DharaNivesh: Data Science for Financial Decisions: How to Generate Continuous Futures Contracts from NSE Data with nselib

In today's world, stock trading has become a common side hustle, and the credit goes to the exponential pace of digitalization, which has made it incredibly easy to step into the fascinating realm of stock trading. As of March 2024, there are close to 15.1 crore Demat Accounts, which is roughly ten percent of the total population. This percentage nearly doubles if we exclude those under 18 and over 60 years of age.

Nearly 80 percent of global trading volume can be attributed to the volumes in Futures and Options (F&O) from NSE & BSE, a trend that is not entirely mysterious. With the advent of Technology Revolution, primarily fueled by data as the new oil, has introduced High-Frequency Trading (HFT) algorithms, machine learning, and artificial intelligence, ushering in an era of robotic traders into the market.

Challenges in Data Acquisition

While we now understand the use of data for informed decision-making, obtaining the right set of data in the right format is not always straightforward. The integration of advanced technologies and the sheer volume of available data can pose challenges for even the most experienced traders and analysts.

Continuing with our discussion on the integration of advanced technologies in stock trading, today we will delve into how to get price volume data for NSE listed stocks using Python. We'll explore the available libraries, their documentation, and, most importantly, how to prepare this data for model building.

To begin with, several libraries can help us fetch and manipulate stock data in Python. Among the most popular are yfinance, nselib, nsetools etc. These libraries provide comprehensive documentation and are user-friendly, making them ideal for both beginners and seasoned traders.

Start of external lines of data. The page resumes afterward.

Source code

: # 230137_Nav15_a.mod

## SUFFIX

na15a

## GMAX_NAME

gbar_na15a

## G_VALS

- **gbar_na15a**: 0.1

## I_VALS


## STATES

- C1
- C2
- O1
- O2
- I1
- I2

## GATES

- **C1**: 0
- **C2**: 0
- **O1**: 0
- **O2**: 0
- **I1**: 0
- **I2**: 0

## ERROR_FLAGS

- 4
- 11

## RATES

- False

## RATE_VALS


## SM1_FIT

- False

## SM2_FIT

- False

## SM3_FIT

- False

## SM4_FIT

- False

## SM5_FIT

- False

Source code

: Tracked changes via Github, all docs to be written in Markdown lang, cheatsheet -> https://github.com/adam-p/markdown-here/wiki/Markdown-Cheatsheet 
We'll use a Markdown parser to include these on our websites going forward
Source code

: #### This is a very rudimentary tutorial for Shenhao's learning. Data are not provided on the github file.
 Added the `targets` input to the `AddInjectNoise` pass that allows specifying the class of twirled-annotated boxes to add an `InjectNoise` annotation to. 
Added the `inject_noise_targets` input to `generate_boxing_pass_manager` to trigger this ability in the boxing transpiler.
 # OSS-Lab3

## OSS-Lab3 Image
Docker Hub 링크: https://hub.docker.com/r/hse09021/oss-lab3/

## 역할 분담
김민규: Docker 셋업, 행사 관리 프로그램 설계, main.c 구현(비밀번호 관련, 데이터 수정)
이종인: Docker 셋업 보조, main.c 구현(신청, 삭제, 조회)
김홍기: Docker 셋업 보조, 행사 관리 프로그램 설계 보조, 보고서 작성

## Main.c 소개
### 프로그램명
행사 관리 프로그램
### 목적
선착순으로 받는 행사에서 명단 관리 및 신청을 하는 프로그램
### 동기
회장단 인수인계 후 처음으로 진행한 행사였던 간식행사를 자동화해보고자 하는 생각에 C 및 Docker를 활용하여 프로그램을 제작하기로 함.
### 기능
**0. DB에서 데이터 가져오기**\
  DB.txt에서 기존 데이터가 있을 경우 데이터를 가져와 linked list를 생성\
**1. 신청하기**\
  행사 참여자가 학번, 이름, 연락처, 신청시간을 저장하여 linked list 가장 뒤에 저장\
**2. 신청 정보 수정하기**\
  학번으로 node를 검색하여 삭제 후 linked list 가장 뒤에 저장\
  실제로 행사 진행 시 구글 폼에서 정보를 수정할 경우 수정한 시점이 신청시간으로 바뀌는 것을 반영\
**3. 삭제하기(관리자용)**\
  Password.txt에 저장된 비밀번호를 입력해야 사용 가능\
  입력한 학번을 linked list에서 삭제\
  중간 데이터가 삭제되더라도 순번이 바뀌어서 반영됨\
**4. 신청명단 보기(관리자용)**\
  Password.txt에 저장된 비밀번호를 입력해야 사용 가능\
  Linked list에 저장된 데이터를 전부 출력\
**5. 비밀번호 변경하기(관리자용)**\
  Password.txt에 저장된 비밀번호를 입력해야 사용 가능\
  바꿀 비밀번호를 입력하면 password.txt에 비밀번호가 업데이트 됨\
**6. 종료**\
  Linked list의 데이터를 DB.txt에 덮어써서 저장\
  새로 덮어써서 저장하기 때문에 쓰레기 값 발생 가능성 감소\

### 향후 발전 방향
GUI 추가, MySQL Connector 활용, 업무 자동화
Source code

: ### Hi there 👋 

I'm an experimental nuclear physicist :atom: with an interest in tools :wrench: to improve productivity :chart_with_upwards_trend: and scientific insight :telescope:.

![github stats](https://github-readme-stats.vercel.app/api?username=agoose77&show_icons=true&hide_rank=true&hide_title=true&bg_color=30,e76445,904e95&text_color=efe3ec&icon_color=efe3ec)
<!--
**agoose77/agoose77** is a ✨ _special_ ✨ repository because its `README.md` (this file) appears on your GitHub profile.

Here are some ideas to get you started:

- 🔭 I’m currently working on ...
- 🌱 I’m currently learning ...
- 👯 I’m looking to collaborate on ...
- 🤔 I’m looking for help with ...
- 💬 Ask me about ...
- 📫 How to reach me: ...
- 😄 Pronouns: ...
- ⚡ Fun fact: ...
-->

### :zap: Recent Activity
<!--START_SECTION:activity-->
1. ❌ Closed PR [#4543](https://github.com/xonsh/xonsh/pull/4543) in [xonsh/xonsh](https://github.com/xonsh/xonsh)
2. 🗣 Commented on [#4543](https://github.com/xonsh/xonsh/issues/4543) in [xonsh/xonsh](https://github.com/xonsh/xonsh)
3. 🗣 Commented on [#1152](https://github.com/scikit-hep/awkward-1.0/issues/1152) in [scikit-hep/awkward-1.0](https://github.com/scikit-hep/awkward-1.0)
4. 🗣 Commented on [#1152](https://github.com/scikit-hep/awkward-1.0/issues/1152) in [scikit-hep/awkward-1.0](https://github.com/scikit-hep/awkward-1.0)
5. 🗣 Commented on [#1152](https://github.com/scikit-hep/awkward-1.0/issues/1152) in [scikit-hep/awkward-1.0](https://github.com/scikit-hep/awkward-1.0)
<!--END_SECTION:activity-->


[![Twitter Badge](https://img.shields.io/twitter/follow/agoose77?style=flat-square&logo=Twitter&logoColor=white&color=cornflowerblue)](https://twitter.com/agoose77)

Link to Library Documentation

· nselib Documentation

· yfinance Documentation

· nsetools Documentation

Installing Required Library

We'll start by installing and importing these libraries. The nselib library, for example, can be installed using pip.

pip install nselib

Importing Libraries and Fetching Data

Once installed, you can easily download the price and volume data from any NSE stock. Here’s a simple example to get started with SBI data.

from # Importing necessary libraries
nselib import capital_market
from nselib import derivatives
import pandas as pd
  
fut_data = derivatives.future_price_volume_data(symbol='SBIN', instrument='FUTSTK', from_date='01-01-2015', to_date='31-05-2024')

Example Output: DataFrame Structure

The output will provide you with a DataFrame containing columns like ‘Open’, ‘High’, ‘Low’, ‘Close’, ‘AveragePrice’ etc.

Embracing Challenge: Creating Continuous Contracts

Continuing from our previous discussion, so far, so good. But let's suppose I want to build a model using derivative future data. The problem with this is that in our DataFrame, we will have at least three contracts running on any given day. For instance, if you filter the date to 01-05-2024, you will see three rows corresponding to the May, June, and July contracts. This is a common problem encountered by any analyst when attempting to build a model using futures data.

This issue is also discussed in the book *Technical Analysis of the Financial Markets* by John J. Murphy, who explains how analysts create continuation charts for futures. The technique most commonly employed is to link a number of contracts together to provide continuity. When one contract expires, another one is used. However, this is easier said than done, especially when dealing with a large dataset spanning, say, the last ten years. Manually selecting contracts becomes very difficult, especially when shifting from the current contract to the next.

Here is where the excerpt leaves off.